WHITE CHAMBER *** UK 2018 Dir: Paul Raschid. 89 mins
A grim Brexit-era sci-fi movie using the visual language of early 21st century horror: the woke-up-in-a-strange-room-and-harassed-by-a-mystery-puppet-master gambit of the torture movie cycle and acid-scarred, feral characters frantically chomping off their own fingers like the “Rage” victims of the 28 DAYS / WEEKS LATER movies.
The economy of the set-up and story suggest key influences included everything from original TWILIGHT ZONE episodes to one-location low budget gems like CUBE and EXAM. Ominously set in the “United Kingdom, Soon”, it posits a near-future where the country is ravaged by civil war and under martial law. “Admin girl” Shauna Macdonald wakes up in a bright white, cuboid chamber in which she is subjected to extremes of temperature, aural torture and electrocution. Her Kurdish captor (Oded Fehr) uses Pinochet-inspired tactics and demands answers she claims not to have.

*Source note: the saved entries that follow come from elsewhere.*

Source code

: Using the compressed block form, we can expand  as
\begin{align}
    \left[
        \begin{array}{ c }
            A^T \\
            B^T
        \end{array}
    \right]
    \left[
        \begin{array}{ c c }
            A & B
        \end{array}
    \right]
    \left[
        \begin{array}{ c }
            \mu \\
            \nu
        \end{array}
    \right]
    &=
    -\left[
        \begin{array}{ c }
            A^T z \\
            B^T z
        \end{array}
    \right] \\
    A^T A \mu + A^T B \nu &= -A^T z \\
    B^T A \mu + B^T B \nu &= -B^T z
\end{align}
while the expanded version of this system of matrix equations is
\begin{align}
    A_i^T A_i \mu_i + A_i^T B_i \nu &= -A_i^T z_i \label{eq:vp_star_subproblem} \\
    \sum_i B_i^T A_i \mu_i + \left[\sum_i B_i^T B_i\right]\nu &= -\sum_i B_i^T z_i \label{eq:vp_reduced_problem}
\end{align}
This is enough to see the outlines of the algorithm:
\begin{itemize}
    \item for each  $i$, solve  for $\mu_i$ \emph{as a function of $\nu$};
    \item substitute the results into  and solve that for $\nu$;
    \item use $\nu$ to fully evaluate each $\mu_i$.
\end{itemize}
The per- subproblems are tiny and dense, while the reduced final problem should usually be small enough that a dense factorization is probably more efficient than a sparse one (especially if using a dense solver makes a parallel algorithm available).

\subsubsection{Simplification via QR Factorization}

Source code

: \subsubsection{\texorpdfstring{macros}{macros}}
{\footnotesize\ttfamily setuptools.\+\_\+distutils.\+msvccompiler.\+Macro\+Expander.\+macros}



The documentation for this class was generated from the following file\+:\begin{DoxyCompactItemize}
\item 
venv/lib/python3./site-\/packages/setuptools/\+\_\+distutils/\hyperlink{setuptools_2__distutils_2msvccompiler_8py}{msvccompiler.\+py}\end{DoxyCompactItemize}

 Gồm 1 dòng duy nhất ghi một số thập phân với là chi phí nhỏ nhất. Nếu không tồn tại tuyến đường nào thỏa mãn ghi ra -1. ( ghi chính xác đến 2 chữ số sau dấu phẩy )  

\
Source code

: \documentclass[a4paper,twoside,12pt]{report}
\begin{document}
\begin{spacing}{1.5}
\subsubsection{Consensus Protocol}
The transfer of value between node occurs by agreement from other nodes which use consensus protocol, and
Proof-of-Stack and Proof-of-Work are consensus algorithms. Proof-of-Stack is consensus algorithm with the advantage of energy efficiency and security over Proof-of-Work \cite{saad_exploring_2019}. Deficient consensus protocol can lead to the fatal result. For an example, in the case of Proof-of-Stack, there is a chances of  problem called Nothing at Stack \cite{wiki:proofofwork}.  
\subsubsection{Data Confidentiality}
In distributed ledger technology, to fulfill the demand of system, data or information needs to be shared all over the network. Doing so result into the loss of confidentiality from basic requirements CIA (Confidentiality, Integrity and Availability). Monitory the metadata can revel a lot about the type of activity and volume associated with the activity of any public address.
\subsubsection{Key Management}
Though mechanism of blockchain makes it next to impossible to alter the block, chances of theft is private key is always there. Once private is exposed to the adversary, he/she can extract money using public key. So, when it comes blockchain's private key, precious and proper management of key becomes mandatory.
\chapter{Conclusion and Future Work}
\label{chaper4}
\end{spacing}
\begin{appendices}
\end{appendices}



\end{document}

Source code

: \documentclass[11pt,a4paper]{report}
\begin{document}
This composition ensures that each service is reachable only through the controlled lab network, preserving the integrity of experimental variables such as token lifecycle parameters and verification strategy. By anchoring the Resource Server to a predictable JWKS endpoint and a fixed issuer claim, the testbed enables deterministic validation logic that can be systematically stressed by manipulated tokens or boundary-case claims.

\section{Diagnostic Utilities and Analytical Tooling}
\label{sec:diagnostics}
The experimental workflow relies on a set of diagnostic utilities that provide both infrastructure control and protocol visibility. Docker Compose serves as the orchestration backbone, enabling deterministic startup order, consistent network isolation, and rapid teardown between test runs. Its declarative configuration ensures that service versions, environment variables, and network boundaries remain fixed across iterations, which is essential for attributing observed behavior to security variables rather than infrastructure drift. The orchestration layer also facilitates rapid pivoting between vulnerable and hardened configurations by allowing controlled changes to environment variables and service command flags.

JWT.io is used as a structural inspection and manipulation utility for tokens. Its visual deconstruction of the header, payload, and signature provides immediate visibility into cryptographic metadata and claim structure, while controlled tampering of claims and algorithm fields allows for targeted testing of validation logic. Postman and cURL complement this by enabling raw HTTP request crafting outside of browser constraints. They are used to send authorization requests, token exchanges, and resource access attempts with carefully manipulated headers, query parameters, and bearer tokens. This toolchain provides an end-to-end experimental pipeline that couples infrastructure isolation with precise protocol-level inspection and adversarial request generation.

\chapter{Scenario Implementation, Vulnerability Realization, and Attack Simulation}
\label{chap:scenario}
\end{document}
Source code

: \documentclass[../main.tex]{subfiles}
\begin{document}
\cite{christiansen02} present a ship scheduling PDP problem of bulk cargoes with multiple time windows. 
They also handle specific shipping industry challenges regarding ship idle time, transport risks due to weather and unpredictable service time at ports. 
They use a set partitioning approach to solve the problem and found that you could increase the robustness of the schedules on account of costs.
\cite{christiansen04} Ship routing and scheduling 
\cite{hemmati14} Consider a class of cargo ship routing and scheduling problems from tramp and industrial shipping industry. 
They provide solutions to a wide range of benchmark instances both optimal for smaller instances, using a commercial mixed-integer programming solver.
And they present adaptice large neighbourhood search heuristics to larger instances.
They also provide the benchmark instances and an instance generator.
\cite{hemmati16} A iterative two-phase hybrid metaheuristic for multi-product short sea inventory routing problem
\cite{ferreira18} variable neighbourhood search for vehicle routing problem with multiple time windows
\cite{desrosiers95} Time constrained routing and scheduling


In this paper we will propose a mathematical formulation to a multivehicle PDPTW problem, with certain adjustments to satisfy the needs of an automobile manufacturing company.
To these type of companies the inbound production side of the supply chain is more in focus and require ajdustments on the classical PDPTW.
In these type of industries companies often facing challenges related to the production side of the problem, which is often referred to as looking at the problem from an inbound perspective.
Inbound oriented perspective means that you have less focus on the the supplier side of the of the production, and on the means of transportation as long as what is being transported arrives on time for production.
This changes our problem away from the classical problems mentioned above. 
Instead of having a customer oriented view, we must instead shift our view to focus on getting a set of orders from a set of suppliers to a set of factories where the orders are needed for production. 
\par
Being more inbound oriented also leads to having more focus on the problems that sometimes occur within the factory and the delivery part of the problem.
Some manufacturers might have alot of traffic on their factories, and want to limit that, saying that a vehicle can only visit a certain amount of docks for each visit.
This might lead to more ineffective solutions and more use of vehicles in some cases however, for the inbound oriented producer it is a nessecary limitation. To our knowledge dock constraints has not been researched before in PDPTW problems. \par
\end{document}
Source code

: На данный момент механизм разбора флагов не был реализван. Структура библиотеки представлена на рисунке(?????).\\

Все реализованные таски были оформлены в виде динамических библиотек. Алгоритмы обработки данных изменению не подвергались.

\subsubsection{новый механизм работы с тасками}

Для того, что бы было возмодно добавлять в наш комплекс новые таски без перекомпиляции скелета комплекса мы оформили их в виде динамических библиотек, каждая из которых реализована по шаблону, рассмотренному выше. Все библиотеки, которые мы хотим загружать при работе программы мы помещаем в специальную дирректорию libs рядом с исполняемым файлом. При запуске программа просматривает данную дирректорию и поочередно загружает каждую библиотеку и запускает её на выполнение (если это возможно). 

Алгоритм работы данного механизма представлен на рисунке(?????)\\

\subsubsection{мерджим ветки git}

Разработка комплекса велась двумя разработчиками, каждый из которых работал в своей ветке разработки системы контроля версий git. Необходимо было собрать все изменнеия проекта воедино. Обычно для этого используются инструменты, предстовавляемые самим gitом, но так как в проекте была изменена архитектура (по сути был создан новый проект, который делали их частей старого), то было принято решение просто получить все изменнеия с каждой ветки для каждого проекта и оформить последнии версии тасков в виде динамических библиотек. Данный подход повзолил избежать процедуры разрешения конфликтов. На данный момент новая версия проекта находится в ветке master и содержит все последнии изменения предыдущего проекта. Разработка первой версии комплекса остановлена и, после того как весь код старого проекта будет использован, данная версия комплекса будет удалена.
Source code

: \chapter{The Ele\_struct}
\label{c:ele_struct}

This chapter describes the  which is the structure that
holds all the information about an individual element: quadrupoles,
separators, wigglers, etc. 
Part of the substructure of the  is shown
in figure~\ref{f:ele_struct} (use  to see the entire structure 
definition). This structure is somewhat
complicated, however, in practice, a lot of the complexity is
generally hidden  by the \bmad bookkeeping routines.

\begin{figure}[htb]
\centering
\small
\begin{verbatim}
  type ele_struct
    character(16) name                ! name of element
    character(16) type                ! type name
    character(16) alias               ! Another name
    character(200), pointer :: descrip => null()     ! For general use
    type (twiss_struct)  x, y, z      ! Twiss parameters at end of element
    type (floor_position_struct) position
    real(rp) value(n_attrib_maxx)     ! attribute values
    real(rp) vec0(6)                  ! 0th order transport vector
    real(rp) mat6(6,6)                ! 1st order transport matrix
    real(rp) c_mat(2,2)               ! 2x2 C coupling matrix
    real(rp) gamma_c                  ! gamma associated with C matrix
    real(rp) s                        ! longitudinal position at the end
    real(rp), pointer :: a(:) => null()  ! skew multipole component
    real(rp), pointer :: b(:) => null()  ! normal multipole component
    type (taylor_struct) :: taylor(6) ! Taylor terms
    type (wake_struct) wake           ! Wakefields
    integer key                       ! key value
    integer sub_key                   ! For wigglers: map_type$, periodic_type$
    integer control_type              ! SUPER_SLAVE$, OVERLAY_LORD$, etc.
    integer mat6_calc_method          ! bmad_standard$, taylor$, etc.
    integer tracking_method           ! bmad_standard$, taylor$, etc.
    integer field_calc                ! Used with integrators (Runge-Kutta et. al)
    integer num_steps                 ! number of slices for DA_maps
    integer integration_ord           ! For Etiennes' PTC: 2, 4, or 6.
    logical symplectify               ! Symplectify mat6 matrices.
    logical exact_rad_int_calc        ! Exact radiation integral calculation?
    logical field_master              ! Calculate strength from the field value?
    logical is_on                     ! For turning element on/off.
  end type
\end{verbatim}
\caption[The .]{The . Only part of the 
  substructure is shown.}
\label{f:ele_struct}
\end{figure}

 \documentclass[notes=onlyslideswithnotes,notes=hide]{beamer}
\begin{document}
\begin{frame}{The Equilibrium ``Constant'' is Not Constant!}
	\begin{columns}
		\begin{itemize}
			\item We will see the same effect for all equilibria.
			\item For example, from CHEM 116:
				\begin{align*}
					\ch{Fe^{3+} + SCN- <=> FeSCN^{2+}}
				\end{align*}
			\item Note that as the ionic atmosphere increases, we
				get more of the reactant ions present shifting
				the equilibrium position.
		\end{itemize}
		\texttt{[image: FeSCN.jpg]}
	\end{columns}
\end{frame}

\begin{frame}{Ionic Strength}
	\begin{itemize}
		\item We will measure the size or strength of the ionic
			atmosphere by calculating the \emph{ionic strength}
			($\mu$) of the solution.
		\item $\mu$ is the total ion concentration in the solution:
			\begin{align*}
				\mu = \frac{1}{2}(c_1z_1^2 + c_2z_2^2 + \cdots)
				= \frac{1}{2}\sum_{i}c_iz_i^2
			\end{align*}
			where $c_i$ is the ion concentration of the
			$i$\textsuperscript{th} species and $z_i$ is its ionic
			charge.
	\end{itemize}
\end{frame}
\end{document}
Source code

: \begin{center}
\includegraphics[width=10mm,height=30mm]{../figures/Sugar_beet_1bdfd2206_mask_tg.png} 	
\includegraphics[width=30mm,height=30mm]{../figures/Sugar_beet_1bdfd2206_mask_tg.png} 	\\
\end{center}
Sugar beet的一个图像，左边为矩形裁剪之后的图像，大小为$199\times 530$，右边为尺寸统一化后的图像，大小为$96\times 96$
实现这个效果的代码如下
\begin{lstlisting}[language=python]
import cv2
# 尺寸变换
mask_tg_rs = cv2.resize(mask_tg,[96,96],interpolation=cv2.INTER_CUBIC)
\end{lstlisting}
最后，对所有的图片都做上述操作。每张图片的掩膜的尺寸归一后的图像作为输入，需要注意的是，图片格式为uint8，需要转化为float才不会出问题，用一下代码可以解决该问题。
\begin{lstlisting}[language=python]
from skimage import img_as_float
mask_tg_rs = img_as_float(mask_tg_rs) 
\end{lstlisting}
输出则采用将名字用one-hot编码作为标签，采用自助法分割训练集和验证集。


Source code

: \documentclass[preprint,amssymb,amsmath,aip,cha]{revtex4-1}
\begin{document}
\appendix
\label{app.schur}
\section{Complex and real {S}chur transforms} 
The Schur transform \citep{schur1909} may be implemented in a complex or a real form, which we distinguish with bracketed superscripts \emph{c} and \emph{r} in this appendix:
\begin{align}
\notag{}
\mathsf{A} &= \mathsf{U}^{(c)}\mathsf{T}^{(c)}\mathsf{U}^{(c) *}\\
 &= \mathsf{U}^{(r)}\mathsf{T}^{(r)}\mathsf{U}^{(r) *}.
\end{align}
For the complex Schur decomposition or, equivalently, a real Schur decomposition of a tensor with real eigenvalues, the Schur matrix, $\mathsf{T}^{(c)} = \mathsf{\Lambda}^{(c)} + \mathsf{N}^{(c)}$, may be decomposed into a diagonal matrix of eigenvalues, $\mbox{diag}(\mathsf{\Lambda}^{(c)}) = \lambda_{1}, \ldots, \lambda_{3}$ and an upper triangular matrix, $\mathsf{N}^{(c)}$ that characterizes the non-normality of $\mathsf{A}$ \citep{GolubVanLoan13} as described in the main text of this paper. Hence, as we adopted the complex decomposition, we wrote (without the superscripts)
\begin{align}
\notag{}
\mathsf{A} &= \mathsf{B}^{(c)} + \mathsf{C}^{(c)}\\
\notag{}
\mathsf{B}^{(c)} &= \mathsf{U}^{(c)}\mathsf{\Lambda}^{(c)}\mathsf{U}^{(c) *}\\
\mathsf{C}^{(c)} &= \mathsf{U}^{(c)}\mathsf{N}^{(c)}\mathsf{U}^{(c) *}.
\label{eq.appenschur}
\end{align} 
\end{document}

Although the movie relies on stock footage to convey the civil unrest beyond its budget, the concept of Britain beset with mass unemployment, a failed health care system and rampant xenophobia isn’t hard to imagine. The dialogue may be a little on the nose (“Having a foreign name marks you for persecution”) but this isn’t a time for subtlety anyway. The story performs a compelling thematic shift early on as it backtracks to five days earlier, allowing the always excellent Macdonald to essay a more complicated character than initially appears. Writer-director Raschid keeps it taut and tense, punctuating the story with gallows humour, throat-ripping violence and a dose of the nihilism of Romero-era American horror. It doesn’t quite follow through with the final act punch demanded by the build-up, but it’s still a gripping calling card for the young filmmaker.